Nefes egzersizleri ve duygu günlüğü önerisi
Doğru nefes tekniğinin parasempatik sistemi aktive ederek gevşemeyi sağladığını söyleyen Hajiyeva, 4-7-8 nefes yönteminin negatif düşünceleri azalttığını belirtiyor. Duygu günlüğü tutmanın da süreci daha sağlıklı yönetmeye yardımcı olduğunu ifade ediyor.

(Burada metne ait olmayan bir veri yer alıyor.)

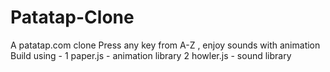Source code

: # Patatap-Clone
A patatap.com clone
Press any key from A-Z , enjoy sounds with animation
Build using -
1 paper.js - animation library
2 howler.js - sound library
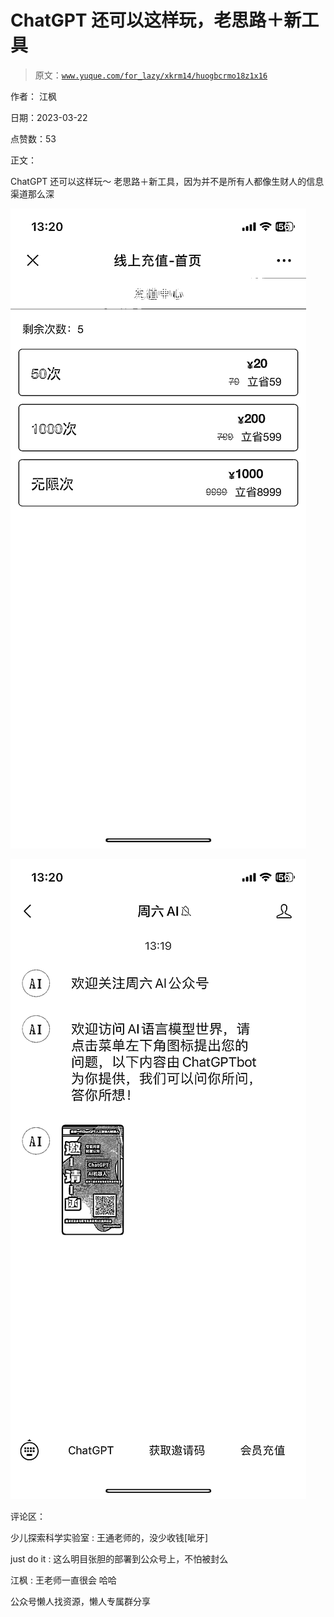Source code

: # ChatGPT 还可以这样玩，老思路＋新工具

> 原文：[`www.yuque.com/for_lazy/xkrm14/huogbcrmo18z1x16`](https://www.yuque.com/for_lazy/xkrm14/huogbcrmo18z1x16)



作者： 江枫



日期：2023-03-22



点赞数：53



正文：



ChatGPT 还可以这样玩～ 老思路＋新工具，因为并不是所有人都像生财人的信息渠道那么深



![](img/b919418c3bd235d4d66b3868e4fb66e1.png)  

![](img/136e7d23dbd4a19e812a1d78f2550b90.png)  

评论区：



少儿探索科学实验室 : 王通老师的，没少收钱[呲牙]



just do it : 这么明目张胆的部署到公众号上，不怕被封么



江枫 : 王老师一直很会 哈哈



公众号懒人找资源，懒人专属群分享

</ne-p></ne-p>
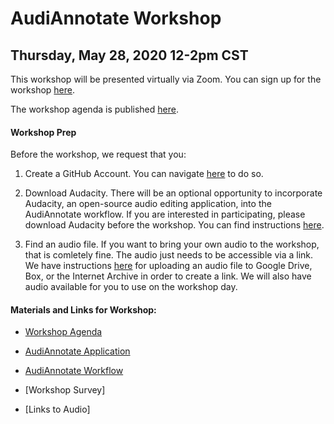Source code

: # AudiAnnotate Workshop 
## Thursday, May 28, 2020 12-2pm CST

This workshop will be presented virtually via Zoom. You can sign up for the workshop [here](https://docs.google.com/forms/d/e/1FAIpQLSeO-Rf_QeqYDB6KXKhqwwvYYzCkKUJ8fs9Fg7Ysv5lBdrI_Vw/viewform?usp=sf_link). 

The workshop agenda is published [here](agenda.md).

#### Workshop Prep
Before the workshop, we request that you: 

1. Create a GitHub Account. You can navigate [here](https://github.com/account/organizations/new?plan=free&ref_cta=Create%2520a%2520free%2520organization&ref_loc=topcarousel&ref_page=%2Fpricing) to do so. 

2. Download Audacity. There will be an optional opportunity to incorporate Audacity, an open-source audio editing application, into the AudiAnnotate workflow. If you are interested in participating, please download Audacity before the workshop. You can find instructions [here](workflow.md).

3. Find an audio file. If you want to bring your own audio to the workshop, that is comletely fine. The audio just needs to be accessible via a link. We have instructions [here](workflow.md) for uploading an audio file to Google Drive, Box, or the Internet Archive in order to create a link. We will also have audio available for you to use on the workshop day. 


#### Materials and Links for Workshop: 

* [Workshop Agenda](agenda.md) 

* [AudiAnnotate Application](http://audiannotate.brumfieldlabs.com/)

* [AudiAnnotate Workflow](workflow.md)

* [Workshop Survey]

* [Links to Audio]






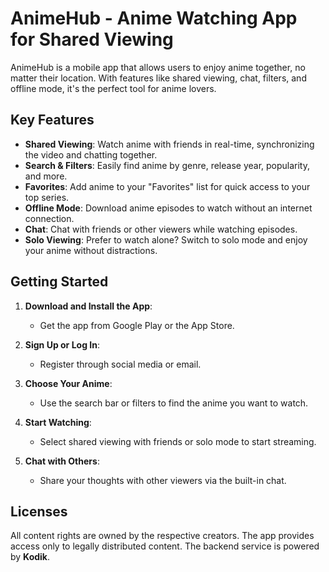# AnimeHub - Anime Watching App for Shared Viewing

AnimeHub is a mobile app that allows users to enjoy anime together, no matter their location. With features like shared viewing, chat, filters, and offline mode, it's the perfect tool for anime lovers.

## Key Features

- **Shared Viewing**: Watch anime with friends in real-time, synchronizing the video and chatting together.
- **Search & Filters**: Easily find anime by genre, release year, popularity, and more.
- **Favorites**: Add anime to your "Favorites" list for quick access to your top series.
- **Offline Mode**: Download anime episodes to watch without an internet connection.
- **Chat**: Chat with friends or other viewers while watching episodes.
- **Solo Viewing**: Prefer to watch alone? Switch to solo mode and enjoy your anime without distractions.

## Getting Started

1. **Download and Install the App**:
    - Get the app from Google Play or the App Store.

2. **Sign Up or Log In**:
    - Register through social media or email.

3. **Choose Your Anime**:
    - Use the search bar or filters to find the anime you want to watch.

4. **Start Watching**:
    - Select shared viewing with friends or solo mode to start streaming.

5. **Chat with Others**:
    - Share your thoughts with other viewers via the built-in chat.

## Licenses

All content rights are owned by the respective creators. The app provides access only to legally distributed content. The backend service is powered by **Kodik**.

Uyku bozuklukları yaygın: İlk müdahale uyku düzeni
Östrojen azalmasıyla melatonin dengesinin bozulduğunu söyleyen uzman, sıcak basmaları ve gece terlemelerinin uykuyu böldüğünü ifade ediyor. Uyku hijyeninin bu dönemde kritik olduğunu vurgulayan Hajiyeva, menopoz sürecinin bazı kadınlarda 10–15 yıla kadar uzayabildiğini hatırlatıyor.
Mindfulness ve profesyonel destek önerisi
Sürecin yönetilemediği durumlarda profesyonel destek alınmasını öneren Hajiyeva, mindfulness, pozitif psikoterapi, BDT ve gerekirse ilaç tedavisinin menopoz döneminde etkili olabileceğini belirterek sözlerini tamamlıyor:
“Kontrol zorlanıyorsa, uyku düzenlenemiyorsa veya duygudurum dalgalanmaları devam ediyorsa profesyonel destek şarttır.”